Records to use:
####################

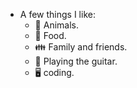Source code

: * A few things I like:
  * 🐶 Animals.
  * 🍛 Food.
  * 👪 Family and friends.
  * 🎸 Playing the guitar.
  * 🖥️ coding.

####################

About this task: Return the full material word for word. Do not include the pictures.

Task solution:
Source code

: * A few things I like:
  * 🐶 Animals.
  * 🍛 Food.
  * 👪 Family and friends.
  * 🎸 Playing the guitar.
  * 🖥️ coding.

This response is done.